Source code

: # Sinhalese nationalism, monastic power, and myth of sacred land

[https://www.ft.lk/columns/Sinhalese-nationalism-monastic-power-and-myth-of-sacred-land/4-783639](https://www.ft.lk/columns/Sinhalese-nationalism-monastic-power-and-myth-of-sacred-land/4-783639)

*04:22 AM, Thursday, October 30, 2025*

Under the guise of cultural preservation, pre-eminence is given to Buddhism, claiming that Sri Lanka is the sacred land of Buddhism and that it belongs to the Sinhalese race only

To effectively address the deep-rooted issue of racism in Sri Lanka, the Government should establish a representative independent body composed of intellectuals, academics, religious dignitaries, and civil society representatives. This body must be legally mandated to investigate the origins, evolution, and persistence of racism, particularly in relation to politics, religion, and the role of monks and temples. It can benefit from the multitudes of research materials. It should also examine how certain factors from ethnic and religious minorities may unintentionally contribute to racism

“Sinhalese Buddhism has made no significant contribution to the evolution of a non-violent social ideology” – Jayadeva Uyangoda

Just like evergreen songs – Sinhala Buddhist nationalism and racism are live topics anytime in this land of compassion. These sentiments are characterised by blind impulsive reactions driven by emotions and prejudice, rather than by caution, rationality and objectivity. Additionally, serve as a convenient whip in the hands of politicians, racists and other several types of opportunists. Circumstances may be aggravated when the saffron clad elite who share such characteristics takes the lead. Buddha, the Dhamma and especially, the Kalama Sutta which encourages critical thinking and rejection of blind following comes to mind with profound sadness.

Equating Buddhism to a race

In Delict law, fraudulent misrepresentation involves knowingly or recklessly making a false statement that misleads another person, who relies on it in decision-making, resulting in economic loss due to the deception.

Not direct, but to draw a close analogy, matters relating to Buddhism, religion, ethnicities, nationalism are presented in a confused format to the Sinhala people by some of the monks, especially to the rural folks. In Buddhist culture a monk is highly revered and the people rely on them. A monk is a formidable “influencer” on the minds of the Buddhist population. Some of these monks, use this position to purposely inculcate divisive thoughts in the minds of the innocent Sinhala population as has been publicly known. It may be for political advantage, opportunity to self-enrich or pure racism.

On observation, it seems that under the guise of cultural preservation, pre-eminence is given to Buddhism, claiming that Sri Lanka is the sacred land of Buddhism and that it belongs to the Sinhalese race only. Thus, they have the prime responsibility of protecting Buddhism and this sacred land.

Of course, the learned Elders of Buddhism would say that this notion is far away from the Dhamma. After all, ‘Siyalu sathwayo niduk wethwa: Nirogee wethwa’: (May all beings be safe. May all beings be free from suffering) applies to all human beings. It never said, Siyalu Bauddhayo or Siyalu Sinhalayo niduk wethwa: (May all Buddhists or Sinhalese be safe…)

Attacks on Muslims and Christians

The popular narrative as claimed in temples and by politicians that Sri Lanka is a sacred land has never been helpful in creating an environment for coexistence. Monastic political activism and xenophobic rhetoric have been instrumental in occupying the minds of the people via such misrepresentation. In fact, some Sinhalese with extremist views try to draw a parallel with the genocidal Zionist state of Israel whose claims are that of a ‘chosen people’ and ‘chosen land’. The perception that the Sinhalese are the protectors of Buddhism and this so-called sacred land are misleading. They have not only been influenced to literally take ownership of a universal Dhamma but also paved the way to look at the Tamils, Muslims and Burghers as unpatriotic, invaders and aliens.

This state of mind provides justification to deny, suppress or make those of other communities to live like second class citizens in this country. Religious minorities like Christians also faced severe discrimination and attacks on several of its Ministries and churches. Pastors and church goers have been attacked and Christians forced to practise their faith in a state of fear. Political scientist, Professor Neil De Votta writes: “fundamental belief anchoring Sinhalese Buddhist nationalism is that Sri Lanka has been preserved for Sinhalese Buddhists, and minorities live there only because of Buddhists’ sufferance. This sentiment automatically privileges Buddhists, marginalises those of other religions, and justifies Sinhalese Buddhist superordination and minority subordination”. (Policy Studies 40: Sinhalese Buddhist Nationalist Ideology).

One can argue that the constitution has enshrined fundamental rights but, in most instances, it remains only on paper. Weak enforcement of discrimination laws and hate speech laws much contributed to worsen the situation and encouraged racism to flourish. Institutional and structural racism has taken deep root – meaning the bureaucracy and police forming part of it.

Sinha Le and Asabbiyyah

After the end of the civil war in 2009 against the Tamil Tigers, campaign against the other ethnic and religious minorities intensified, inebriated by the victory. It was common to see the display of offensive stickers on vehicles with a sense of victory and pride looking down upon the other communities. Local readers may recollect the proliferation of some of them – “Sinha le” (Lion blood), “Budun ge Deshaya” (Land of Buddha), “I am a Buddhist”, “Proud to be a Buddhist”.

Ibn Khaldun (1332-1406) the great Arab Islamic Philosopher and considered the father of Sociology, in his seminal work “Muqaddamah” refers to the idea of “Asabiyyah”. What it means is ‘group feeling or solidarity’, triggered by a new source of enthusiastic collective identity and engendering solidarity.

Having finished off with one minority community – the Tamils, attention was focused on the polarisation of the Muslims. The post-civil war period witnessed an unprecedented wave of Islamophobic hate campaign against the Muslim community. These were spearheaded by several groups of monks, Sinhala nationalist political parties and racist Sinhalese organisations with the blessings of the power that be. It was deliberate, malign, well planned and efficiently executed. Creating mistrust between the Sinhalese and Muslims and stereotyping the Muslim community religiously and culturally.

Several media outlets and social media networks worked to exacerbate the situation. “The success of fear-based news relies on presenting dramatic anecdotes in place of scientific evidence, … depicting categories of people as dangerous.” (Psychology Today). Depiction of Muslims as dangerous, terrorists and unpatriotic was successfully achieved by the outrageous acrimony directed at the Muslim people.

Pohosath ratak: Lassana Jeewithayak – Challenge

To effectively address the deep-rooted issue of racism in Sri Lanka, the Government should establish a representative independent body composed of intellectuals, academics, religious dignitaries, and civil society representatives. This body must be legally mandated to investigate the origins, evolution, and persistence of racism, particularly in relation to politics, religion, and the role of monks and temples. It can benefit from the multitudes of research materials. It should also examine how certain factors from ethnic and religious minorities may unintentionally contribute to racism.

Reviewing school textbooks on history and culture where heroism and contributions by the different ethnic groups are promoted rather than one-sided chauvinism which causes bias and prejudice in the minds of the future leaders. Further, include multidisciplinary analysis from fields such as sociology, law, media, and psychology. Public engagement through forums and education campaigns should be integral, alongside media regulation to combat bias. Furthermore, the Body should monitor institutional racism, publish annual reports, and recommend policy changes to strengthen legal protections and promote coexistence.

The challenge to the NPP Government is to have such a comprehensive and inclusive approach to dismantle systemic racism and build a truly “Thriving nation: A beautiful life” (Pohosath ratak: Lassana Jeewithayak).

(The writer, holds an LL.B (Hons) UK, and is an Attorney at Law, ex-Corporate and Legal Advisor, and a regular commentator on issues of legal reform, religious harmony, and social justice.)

TASK TO CARRY OUT: Find out how many lines of the listing above include the word "Lassana", and give that number alone.

THE ANSWER: 2